After World War II Pauling studied sickle cell anemia, and theorized that it was the result of a genetically based defect in the patient’s hemoglobin molecules. In 1949 he and Harvey Itano confirmed this theory; they had identified what they called a “molecular disease,” 1 that could be defined by a molecular abnormality. In 1954 Pauling received the Nobel Prize in chemistry “for his research on the chemical bond and its application to the elucidation of the structure of complex substances.”

Much less well-recognized is the record of Pauling’s evolution from ivory tower scientist to ardent and articulate advocate of nuclear disarmament and of the social responsibility of scientists. His eventual clashes with political and ideological adversaries, such as the U.S. government, which denied him research grants and a passport, consumed much of his time and energy. His being chosen for the 1962 Nobel Peace Prize was criticized by quite a few, and the American Chemical Society, which he had served as president in 1949, at around this time, chose to slight him.

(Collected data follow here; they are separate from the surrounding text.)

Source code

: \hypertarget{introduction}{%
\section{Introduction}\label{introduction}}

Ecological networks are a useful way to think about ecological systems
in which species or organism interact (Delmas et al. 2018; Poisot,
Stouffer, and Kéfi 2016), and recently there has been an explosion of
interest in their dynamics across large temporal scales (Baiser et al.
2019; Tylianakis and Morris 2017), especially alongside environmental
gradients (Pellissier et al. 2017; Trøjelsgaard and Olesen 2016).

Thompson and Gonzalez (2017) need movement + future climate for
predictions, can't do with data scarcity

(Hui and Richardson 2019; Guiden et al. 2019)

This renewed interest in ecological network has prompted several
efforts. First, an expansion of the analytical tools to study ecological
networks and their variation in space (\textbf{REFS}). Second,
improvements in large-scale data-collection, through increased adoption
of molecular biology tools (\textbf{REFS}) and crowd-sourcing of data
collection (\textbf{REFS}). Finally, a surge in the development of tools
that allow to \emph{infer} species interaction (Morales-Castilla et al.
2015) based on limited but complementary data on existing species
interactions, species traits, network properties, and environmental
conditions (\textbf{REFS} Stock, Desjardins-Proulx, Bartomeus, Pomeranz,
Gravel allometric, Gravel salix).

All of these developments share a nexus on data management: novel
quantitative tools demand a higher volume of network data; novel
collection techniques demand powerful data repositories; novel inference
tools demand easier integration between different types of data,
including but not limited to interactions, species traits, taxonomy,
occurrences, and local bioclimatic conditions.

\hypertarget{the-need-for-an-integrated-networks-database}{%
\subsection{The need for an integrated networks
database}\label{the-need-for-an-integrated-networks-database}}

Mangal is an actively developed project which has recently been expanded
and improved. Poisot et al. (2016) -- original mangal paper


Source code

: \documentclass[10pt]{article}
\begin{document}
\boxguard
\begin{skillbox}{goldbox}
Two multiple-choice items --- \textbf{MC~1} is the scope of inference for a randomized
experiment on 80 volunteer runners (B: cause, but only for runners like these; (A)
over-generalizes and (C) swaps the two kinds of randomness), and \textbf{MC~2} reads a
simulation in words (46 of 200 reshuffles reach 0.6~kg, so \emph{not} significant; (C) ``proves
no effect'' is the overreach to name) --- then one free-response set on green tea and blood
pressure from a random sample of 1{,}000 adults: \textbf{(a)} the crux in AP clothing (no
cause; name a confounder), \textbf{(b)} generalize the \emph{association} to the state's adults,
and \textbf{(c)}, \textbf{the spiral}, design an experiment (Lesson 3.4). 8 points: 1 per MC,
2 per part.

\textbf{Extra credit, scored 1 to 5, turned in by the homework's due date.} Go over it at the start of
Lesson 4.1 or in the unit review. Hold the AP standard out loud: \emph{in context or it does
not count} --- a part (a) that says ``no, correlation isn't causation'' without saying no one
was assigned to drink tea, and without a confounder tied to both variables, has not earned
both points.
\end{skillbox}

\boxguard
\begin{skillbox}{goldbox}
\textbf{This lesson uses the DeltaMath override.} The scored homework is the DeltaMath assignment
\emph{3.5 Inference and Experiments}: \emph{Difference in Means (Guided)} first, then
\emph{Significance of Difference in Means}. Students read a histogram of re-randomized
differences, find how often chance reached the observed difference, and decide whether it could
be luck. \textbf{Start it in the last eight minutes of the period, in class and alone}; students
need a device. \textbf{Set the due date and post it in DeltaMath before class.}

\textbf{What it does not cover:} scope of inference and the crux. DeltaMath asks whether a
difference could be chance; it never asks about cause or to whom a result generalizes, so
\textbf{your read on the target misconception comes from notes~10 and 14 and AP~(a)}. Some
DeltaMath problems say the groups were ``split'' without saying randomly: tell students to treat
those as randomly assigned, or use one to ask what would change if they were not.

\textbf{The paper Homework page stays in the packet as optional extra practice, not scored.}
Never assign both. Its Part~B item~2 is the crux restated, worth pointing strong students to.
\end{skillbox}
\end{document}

In 1963 Pauling left Caltech to turn out to be research professor at the Center for the Study of Democratic Institutions at Santa Barbara, California, at which time he began to divide his time between chemistry and world peace. In Santa Barbara he became significantly interested in what he referred to as “ortho-molecular medicine”—a biochemical approach to human health that included the central notion that large amounts of some chemical compounds usually present in the body could be utilized to treat or prevent disease. In 1973, following professorships at the University of California, San Diego (1967–1969) and Stanford University (1969–1974), he founded the Institute of Orthomolecular Medicine (later named the Linus Pauling Institute of Science and Medicine), an organization of which he was director of research at the time of his death. He died of cancer at his Deer Flat Ranch near Large Sur, California, on August 19, 1994, at the age of ninety-3. Pauling has been called 1 of the two greatest scientists of the twentieth century (the other being Einstein) and the greatest chemist since Antoine-Laurent Lavoisier, the eighteenth-century founder of modern chemistry. Pauling’s multifaceted life and activities, scientific and personal, spanned almost the whole twentieth century.